After St Patricks Day we started circumnavigating Brittany, absolutely lovely but largely Wi-fi free as we have only used one other campsite and it’s wi-fi was free but useless.

When we left we followed the Côte de Granit Rose, a lovely coastline of rocky bays, deep inlets and beautiful sand. The traditional Brittany houses have steeply pitched roofs of grey slate/stone tiles studded with pretty windows. Many of the names here and throughout Brittany are so reminiscent of Wales and Cornwall, including the area of Cornuaille which also has a St Yves!

We had been told St Malo was a must and after driving in circles a bit we found suitable parking on the outskirts and got a bus in to the very pretty old town where we joined the many groups of schoolkids in exploring. You can walk nearly all the way round on top of the old walls with great views and was difficult to believe that this walled citadelle was 80% destroyed by bombing during WW2, the rebuilding has been so well done to original plans. On the seaward side a beautiful sandy beach and scattered rocky islets, several with their own small forts on.

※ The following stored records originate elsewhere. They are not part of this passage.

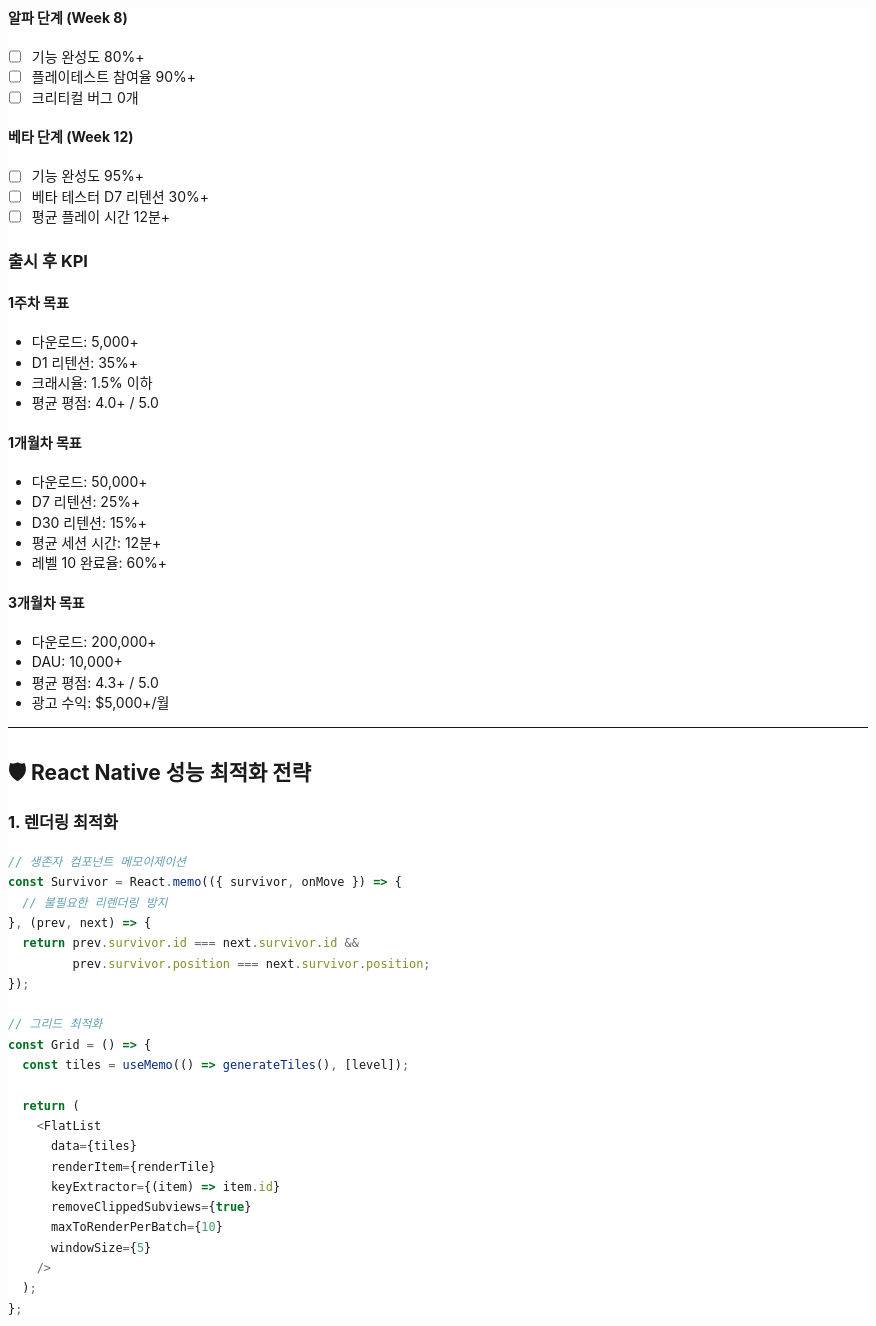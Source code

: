 #### 알파 단계 (Week 8)
- [ ] 기능 완성도 80%+
- [ ] 플레이테스트 참여율 90%+
- [ ] 크리티컬 버그 0개

#### 베타 단계 (Week 12)
- [ ] 기능 완성도 95%+
- [ ] 베타 테스터 D7 리텐션 30%+
- [ ] 평균 플레이 시간 12분+

### 출시 후 KPI

#### 1주차 목표
- 다운로드: 5,000+
- D1 리텐션: 35%+
- 크래시율: 1.5% 이하
- 평균 평점: 4.0+ / 5.0

#### 1개월차 목표
- 다운로드: 50,000+
- D7 리텐션: 25%+
- D30 리텐션: 15%+
- 평균 세션 시간: 12분+
- 레벨 10 완료율: 60%+

#### 3개월차 목표
- 다운로드: 200,000+
- DAU: 10,000+
- 평균 평점: 4.3+ / 5.0
- 광고 수익: $5,000+/월

---

## 🛡️ React Native 성능 최적화 전략

### 1. 렌더링 최적화
```typescript
// 생존자 컴포넌트 메모이제이션
const Survivor = React.memo(({ survivor, onMove }) => {
  // 불필요한 리렌더링 방지
}, (prev, next) => {
  return prev.survivor.id === next.survivor.id && 
         prev.survivor.position === next.survivor.position;
});

// 그리드 최적화
const Grid = () => {
  const tiles = useMemo(() => generateTiles(), [level]);
  
  return (
    <FlatList
      data={tiles}
      renderItem={renderTile}
      keyExtractor={(item) => item.id}
      removeClippedSubviews={true}
      maxToRenderPerBatch={10}
      windowSize={5}
    />
  );
};
```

It was here we visited our first Breton Creperie and enjoyed our first experience of their delicacies, including Brittany Cider.

On the other side of the penisula to St Malo is the little harbour town of Cancale, often described as a one-mollusc town – that mollusc being oysters. The shallow bay where the oysters are farmed is lined with seafood restaurants and even at this time of year some were open and there were stalls at the end of the pier selling a bewildering array of different types of their famous bivalves – curved ones, flat ones, long ones, small and large.  We had to try and so forced ourselves to try a platter of different types helped along with some white wine – this research stuff is such hard work!! As we walked back along the bay we could hear an accordian softly playing a traditional Irish tune, the notes drifting in aross the water from the end of the pier. Memorable. 

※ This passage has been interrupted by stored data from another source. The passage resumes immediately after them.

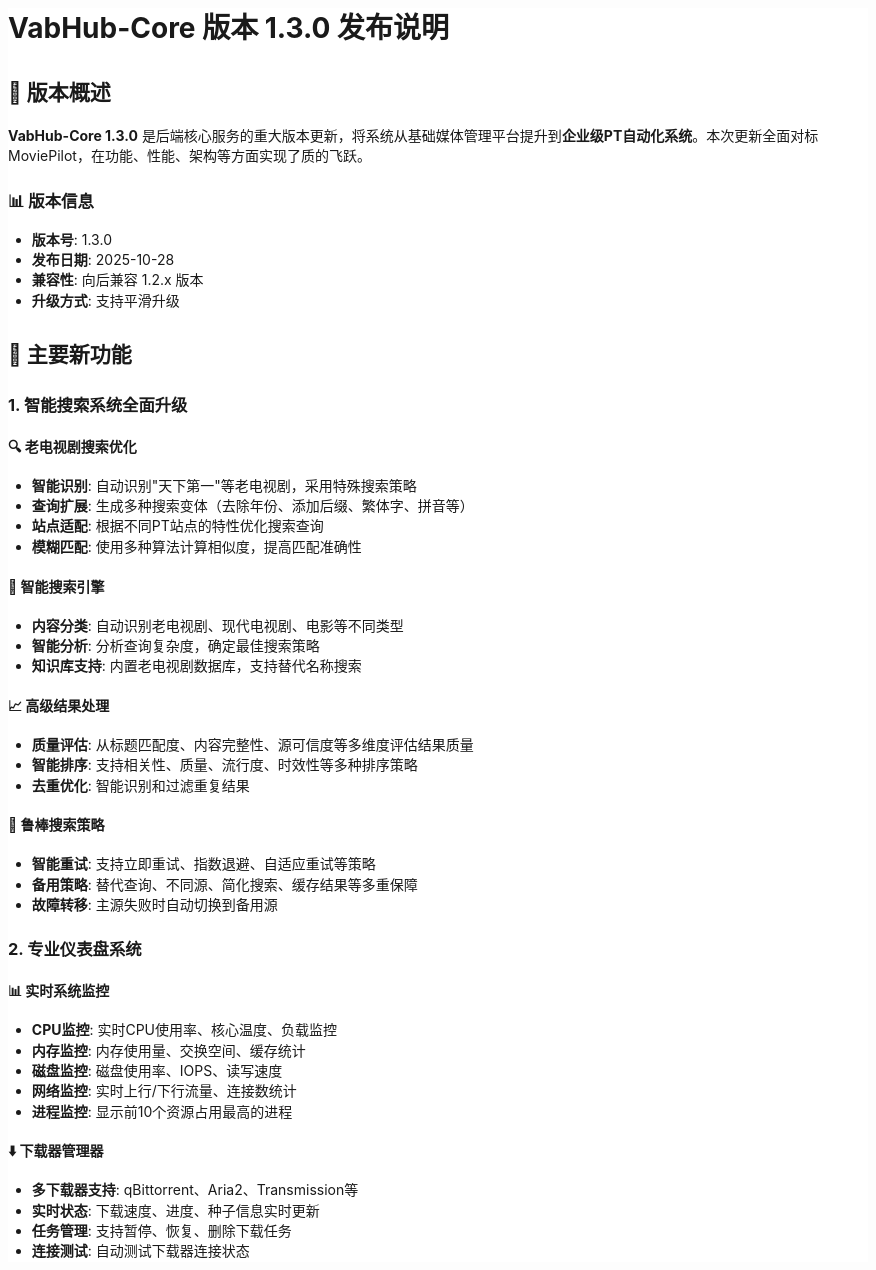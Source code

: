 # VabHub-Core 版本 1.3.0 发布说明

## 🎉 版本概述

**VabHub-Core 1.3.0** 是后端核心服务的重大版本更新，将系统从基础媒体管理平台提升到**企业级PT自动化系统**。本次更新全面对标MoviePilot，在功能、性能、架构等方面实现了质的飞跃。

### 📊 版本信息
- **版本号**: 1.3.0
- **发布日期**: 2025-10-28
- **兼容性**: 向后兼容 1.2.x 版本
- **升级方式**: 支持平滑升级

## 🚀 主要新功能

### 1. **智能搜索系统全面升级**

#### 🔍 老电视剧搜索优化
- **智能识别**: 自动识别"天下第一"等老电视剧，采用特殊搜索策略
- **查询扩展**: 生成多种搜索变体（去除年份、添加后缀、繁体字、拼音等）
- **站点适配**: 根据不同PT站点的特性优化搜索查询
- **模糊匹配**: 使用多种算法计算相似度，提高匹配准确性

#### 🧠 智能搜索引擎
- **内容分类**: 自动识别老电视剧、现代电视剧、电影等不同类型
- **智能分析**: 分析查询复杂度，确定最佳搜索策略
- **知识库支持**: 内置老电视剧数据库，支持替代名称搜索

#### 📈 高级结果处理
- **质量评估**: 从标题匹配度、内容完整性、源可信度等多维度评估结果质量
- **智能排序**: 支持相关性、质量、流行度、时效性等多种排序策略
- **去重优化**: 智能识别和过滤重复结果

#### 🔄 鲁棒搜索策略
- **智能重试**: 支持立即重试、指数退避、自适应重试等策略
- **备用策略**: 替代查询、不同源、简化搜索、缓存结果等多重保障
- **故障转移**: 主源失败时自动切换到备用源

### 2. **专业仪表盘系统**

#### 📊 实时系统监控
- **CPU监控**: 实时CPU使用率、核心温度、负载监控
- **内存监控**: 内存使用量、交换空间、缓存统计
- **磁盘监控**: 磁盘使用率、IOPS、读写速度
- **网络监控**: 实时上行/下行流量、连接数统计
- **进程监控**: 显示前10个资源占用最高的进程

#### ⬇️ 下载器管理器
- **多下载器支持**: qBittorrent、Aria2、Transmission等
- **实时状态**: 下载速度、进度、种子信息实时更新
- **任务管理**: 支持暂停、恢复、删除下载任务
- **连接测试**: 自动测试下载器连接状态
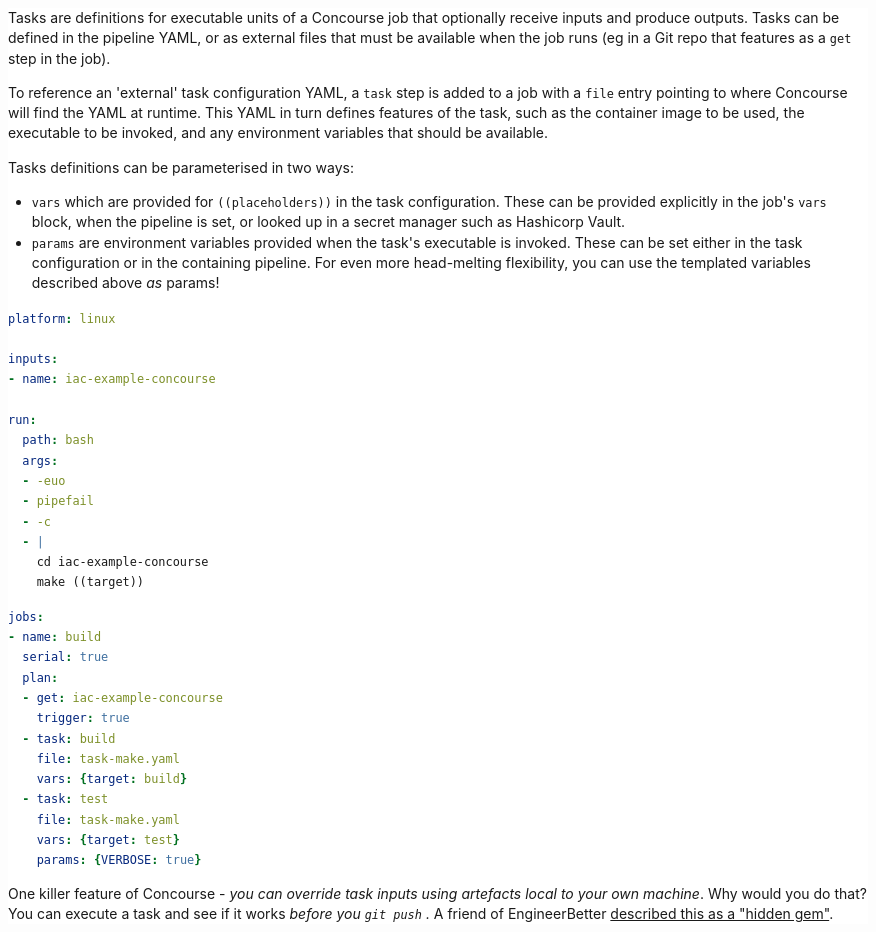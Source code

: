 Tasks are definitions for executable units of a Concourse job that optionally receive inputs and produce outputs. Tasks can be defined in the pipeline YAML, or as external files that must be available when the job runs (eg in a Git repo that features as a `get` step in the job).

To reference an 'external' task configuration YAML, a `task` step is added to a job with a `file` entry pointing to where Concourse will find the YAML at runtime. This YAML in turn defines features of the task, such as the container image to be used, the executable to be invoked, and any environment variables that should be available.

Tasks definitions can be parameterised in two ways:

* `vars` which are provided for `((placeholders))` in the task configuration. These can be provided explicitly in the job's `vars` block, when the pipeline is set, or looked up in a secret manager such as Hashicorp Vault.
* `params` are environment variables provided when the task's executable is invoked. These can be set either in the task configuration or in the containing pipeline. For even more head-melting flexibility, you can use the templated variables described above _as_ params!

```yaml
platform: linux

inputs:
- name: iac-example-concourse

run:
  path: bash
  args:
  - -euo
  - pipefail
  - -c
  - |
    cd iac-example-concourse
    make ((target))
```

```yaml
jobs:
- name: build
  serial: true
  plan:
  - get: iac-example-concourse
    trigger: true
  - task: build
    file: task-make.yaml
    vars: {target: build}
  - task: test
    file: task-make.yaml
    vars: {target: test}
    params: {VERBOSE: true}
```

One killer feature of Concourse - *you can override task inputs using artefacts local to your own machine*. Why would you do that? You can execute a task and see if it works *before you `git push` .* A friend of EngineerBetter [described this as a "hidden gem"](https://medium.com/@andrew_merrell/concourses-fly-execute-is-a-hidden-gem-5f4b54ffb249).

On the first day of Spring we headed south, stopping at Dinan where we found a pretty spot beneath the viaduct, right next to the River Rance. A steep path took us up to the old city walls which gave great views down to the pretty little Port de Dinan, a short strip of houses and restaurants hugging the banks of the Rance, boats moored alongside. 

The walls are an almost unbroken 3km but you can only walk part way along the top, The town itself has some lovely medieval houses which we wandered round before taking  a steep, cobbled street, apparently unchanged by passing centuries,  back down to Le Port.

An early evening walk along the river to a small nature reserve gave us sightings of deer drinking at the waters edge and great crested grebe gliding elegantly on mirror-still water. The birds were singing their hearts out which made us think spring was coming, until the temperatures plummeted along with the sun!